In that trial—dubbed ROSE or TRIO-012, conducted with the international cancer research group Translational Research in Oncology (TRIO)—ramucirumab and docetaxel were compared to placebo and docetaxel as a first-line treatment in patients with unresectable, locally recurrent, or metastatic HER2-negative breast cancer. While the primary endpoint of progression-free survival in this study favored ramucirumab, it was not statistically significant. Worse, an interim analysis for overall survival showed no benefit for ramucirumab.

Ramucirumab joins several Lilly compounds to disappoint in late stage trials. In June, the company voluntarily terminated a Phase II study of its drug candidate LY2886721, a beta secretase (BACE) inhibitor being evaluated as a once-daily treatment for Alzheimer’s disease. In May, Lilly halted development of enzastaurin (LY317615 HCl) after it failed the Phase III PRELUDE study, which assessed the drug candidate as a monotherapy in the prevention of relapse in patients with diffuse large B-cell lymphoma.

Ramucirumab fared better in two Phase III trials. One was RAINBOW, where ramucirumab in combination with paclitaxel met its primary endpoint of improved overall survival and a secondary endpoint of improved progression-free survival in patients with advanced gastric cancer. And in the REGARD trial, ramucirumab alone improved overall survival and progression-free survival in patients with advanced gastric cancer who have had disease progression after initial chemotherapy.
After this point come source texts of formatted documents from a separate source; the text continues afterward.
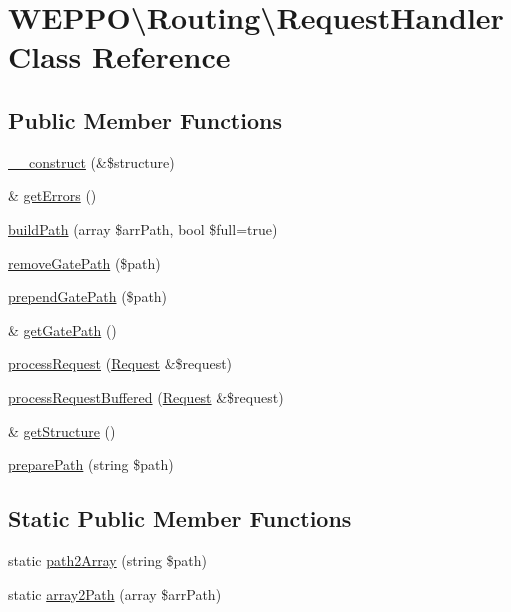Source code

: \hypertarget{classWEPPO_1_1Routing_1_1RequestHandler}{}\section{W\+E\+P\+PO\textbackslash{}Routing\textbackslash{}Request\+Handler Class Reference}
\label{classWEPPO_1_1Routing_1_1RequestHandler}
\subsection*{Public Member Functions}
\begin{DoxyCompactItemize}
\item 
\hyperlink{classWEPPO_1_1Routing_1_1RequestHandler_adfa76d1575861720bd8872265aefc117}{\+\_\+\+\_\+construct} (\&\$structure)
\item 
\& \hyperlink{classWEPPO_1_1Routing_1_1RequestHandler_a7759792e1fd253cffe56cf12196c0677}{get\+Errors} ()
\item 
\hyperlink{classWEPPO_1_1Routing_1_1RequestHandler_af20adb60caa078da7f1cdd8e47655b03}{build\+Path} (array \$arr\+Path, bool \$full=true)
\item 
\hyperlink{classWEPPO_1_1Routing_1_1RequestHandler_aefbf05ae0a9a701d01cc09d26a923862}{remove\+Gate\+Path} (\$path)
\item 
\hyperlink{classWEPPO_1_1Routing_1_1RequestHandler_a2b6e932b267e51551bd6206a39c269c6}{prepend\+Gate\+Path} (\$path)
\item 
\& \hyperlink{classWEPPO_1_1Routing_1_1RequestHandler_a7893df91cb1bfffb062eb382c12b18e6}{get\+Gate\+Path} ()
\item 
\hyperlink{classWEPPO_1_1Routing_1_1RequestHandler_a3e898b9ae66f5c226f66019922093e19}{process\+Request} (\hyperlink{classWEPPO_1_1Routing_1_1Request}{Request} \&\$request)
\item 
\hyperlink{classWEPPO_1_1Routing_1_1RequestHandler_ad31e31ca436f34505f386e6088bc0d7b}{process\+Request\+Buffered} (\hyperlink{classWEPPO_1_1Routing_1_1Request}{Request} \&\$request)
\item 
\& \hyperlink{classWEPPO_1_1Routing_1_1RequestHandler_aa09c60557bcbfce83970045848c5e0cd}{get\+Structure} ()
\item 
\hyperlink{classWEPPO_1_1Routing_1_1RequestHandler_a4aebc3b54214e52690684f7db35a3cde}{prepare\+Path} (string \$path)
\end{DoxyCompactItemize}
\subsection*{Static Public Member Functions}
\begin{DoxyCompactItemize}
\item 
static \hyperlink{classWEPPO_1_1Routing_1_1RequestHandler_a7736e868c03f20211a3dc035ed7d6229}{path2\+Array} (string \$path)
\item 
static \hyperlink{classWEPPO_1_1Routing_1_1RequestHandler_a2b65faf4cbf9602211dca21949ecaa72}{array2\+Path} (array \$arr\+Path)
\end{DoxyCompactItemize}
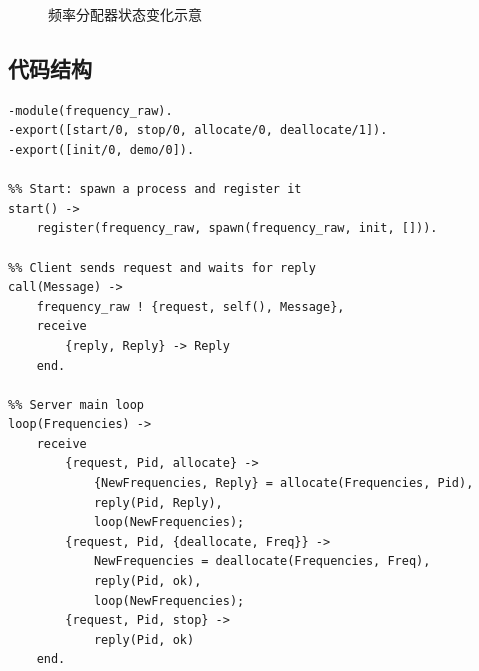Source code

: \documentclass[a4paper,11pt]{article}
\begin{document}
\begin{figure}[H]
\centering
{}
\caption{频率分配器状态变化示意}
\label{fig:freq-pool}
\end{figure}

\subsection{代码结构}

\begin{lstlisting}[style=erlangstyle, caption={frequency\_raw.erl --- 纯 Erlang 进程实现}]
-module(frequency_raw).
-export([start/0, stop/0, allocate/0, deallocate/1]).
-export([init/0, demo/0]).

%% Start: spawn a process and register it
start() ->
    register(frequency_raw, spawn(frequency_raw, init, [])).

%% Client sends request and waits for reply
call(Message) ->
    frequency_raw ! {request, self(), Message},
    receive
        {reply, Reply} -> Reply
    end.

%% Server main loop
loop(Frequencies) ->
    receive
        {request, Pid, allocate} ->
            {NewFrequencies, Reply} = allocate(Frequencies, Pid),
            reply(Pid, Reply),
            loop(NewFrequencies);
        {request, Pid, {deallocate, Freq}} ->
            NewFrequencies = deallocate(Frequencies, Freq),
            reply(Pid, ok),
            loop(NewFrequencies);
        {request, Pid, stop} ->
            reply(Pid, ok)
    end.
\end{lstlisting}
\end{document}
Lilly and Boehringer Ingelheim went ahead with submissions on empagliflozin in part after the sodium glucose co-transporter-2 (SGLT2) inhibitor generated topline Phase III results earlier this year showing that once-daily 10 and 25 mg dosages of the drug candidate met its primary efficacy endpoint, namely significant change in HbA1c from baseline compared to placebo in patients with type 2 diabetes.
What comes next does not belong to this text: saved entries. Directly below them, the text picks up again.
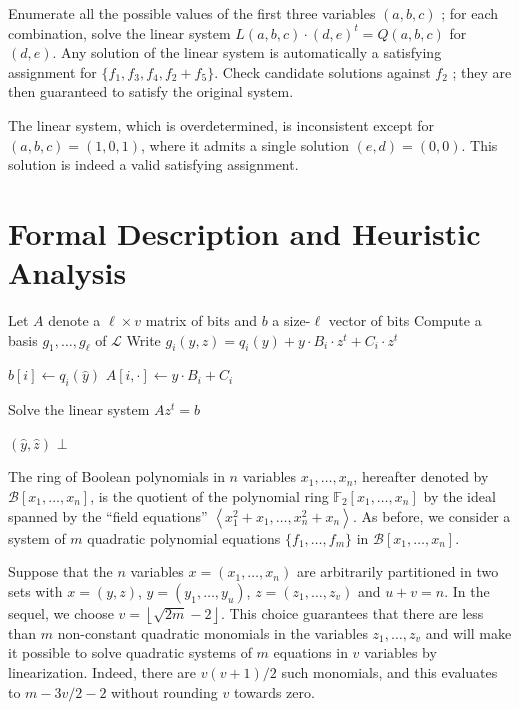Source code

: \documentclass[a4paper,UKenglish,cleveref, autoref]{lipics-v2019}
\newcommand{\bits}{\left\{0, 1\right\}}
\begin{document}
Enumerate all the possible values of the first three variables $(a, b, c)$ ; for
each combination, solve the linear system $L(a,b,c) \cdot (d,e)^t = Q(a,b,c)$
for $(d,e)$. Any solution of the linear system is automatically a satisfying
assignment for $\{f_1, f_3, f_4, f_2 + f_5\}$. Check candidate solutions against
$f_2$ ; they are then guaranteed to satisfy the original system.

The linear system, which is overdetermined, is inconsistent except for
$(a,b,c) = (1,0,1)$, where it admits a single solution $(e, d) = (0, 0)$. This
solution is indeed a valid satisfying assignment.

\section{Formal Description and Heuristic Analysis}
\label{sec:description}

\begin{algorithm}[t]
  \caption{\label{the-algo}}
  \begin{algorithmic}[1]
    \State Let $A$ denote a $\ell \times v$ matrix of bits and $b$ a size-$\ell$
    vector of bits
    \State Compute a basis $g_1, \dots, g_\ell$ of $\mathcal{L}$
    \State Write $g_i(y, z) = q_i(y) + y\cdot B_i \cdot z^t + C_i \cdot z^t$
    \For{$\hat y \in \bits^u$}
    
    \State $b[i] \gets  q_i(\hat y)$
    \State $A[i, \cdot] \gets \hat y \cdot B_i + C_i$
    \EndFor
    
    \State Solve the linear system $Az^t = b$
    
    \State \Return $(\hat y, \hat z)$
    \EndIf
    \EndFor
    \EndFor
    \State \Return $\bot$
  \end{algorithmic}
\end{algorithm}

The ring of Boolean polynomials in $n$ variables $x_1, \dots, x_n$, hereafter
denoted by $\mathcal{B}[x_1, \dots, x_n]$, is the quotient of the polynomial
ring $\mathbb{F}_2[x_1, \dots, x_n]$ by the ideal spanned by the ``field
equations'' $\left\langle x_1^2 + x_1, \dots, x_n^2 + x_n\right\rangle$.  As
before, we consider a system of $m$ quadratic polynomial equations
$\{f_1, \dots, f_m\}$ in $\mathcal{B}[x_1, \dots, x_n]$.

Suppose that the $n$ variables $x = (x_1, \dots, x_n)$ are arbitrarily
partitioned in two sets with $x = (y, z)$, $y = (y_1, \dots, y_{u})$,
$z = (z_1, \dots, z_{v})$ and $u + v = n$. In the sequel, we choose
$v = \left\lfloor \sqrt{2m} - 2 \right\rfloor$. This choice guarantees that
there are less than $m$ non-constant quadratic monomials in the variables
$z_1, \dots, z_v$ and will make it possible to solve quadratic systems of $m$
equations in $v$ variables by linearization. Indeed, there are $v(v+1)/2$ such
monomials, and this evaluates to $m - 3v/2 - 2$ without rounding $v$ towards
zero.
\end{document}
Diabetes is one of several disease areas where Lilly expects its drugs to generate continuing revenue growth beyond 2014, based on now-marketed insulins and Trajenta®, as well as the launches of empagliflozin, dulaglutide, an insulin glargine product, and a new basal insulin. Diabetes should also drive Lilly growth in emerging markets, the company added.

Lilly is also looking to growth beyond 2014 in animal health, citing strong global demand for animal-based protein and a growing companion animal market, as well as in oncology, where the company cited patents that could provide exclusivity for Alimta® into the early 2020s in the United States and Europe. Lilly is also anticipating the launches of ramucirumab and necitumumab, which showed promising Phase III results in patients with metastatic squamous non-small cell lung cancer. These drugs, according to Lilly, “could form the basis for a regulatory submission as early as 2014.” In January, Lilly revealed it lost Bristol-Myers Squibb as a partner in developing necitumumab for North America and Japan.

Also expected by the end of 2014, Lilly said, are regulatory submissions for the new insulin glargine product and new data readouts for four other late-stage assets. The company anticipates seeing clinical readouts for the vast majority of its Phase II assets during this period, Jan M. Lundberg, Ph.D., executive vice president of science and technology and president of Lilly Research Laboratories, said in a statement.

Lilly also reaffirmed its near-term goals of generating at least $20 billion in revenue, $3 billion in net income, and $4 billion in operating cash flow through next year, despite the pending losses of U.S. marketing exclusivity on Cymbalta in 2013 and Evista in 2014. Those losses sparked Lilly’s layoff of 1,000 U.S. sales representatives, announced in April. After 2014, the company said, it expects to provide a large, stable, and profitable revenue base moving ahead.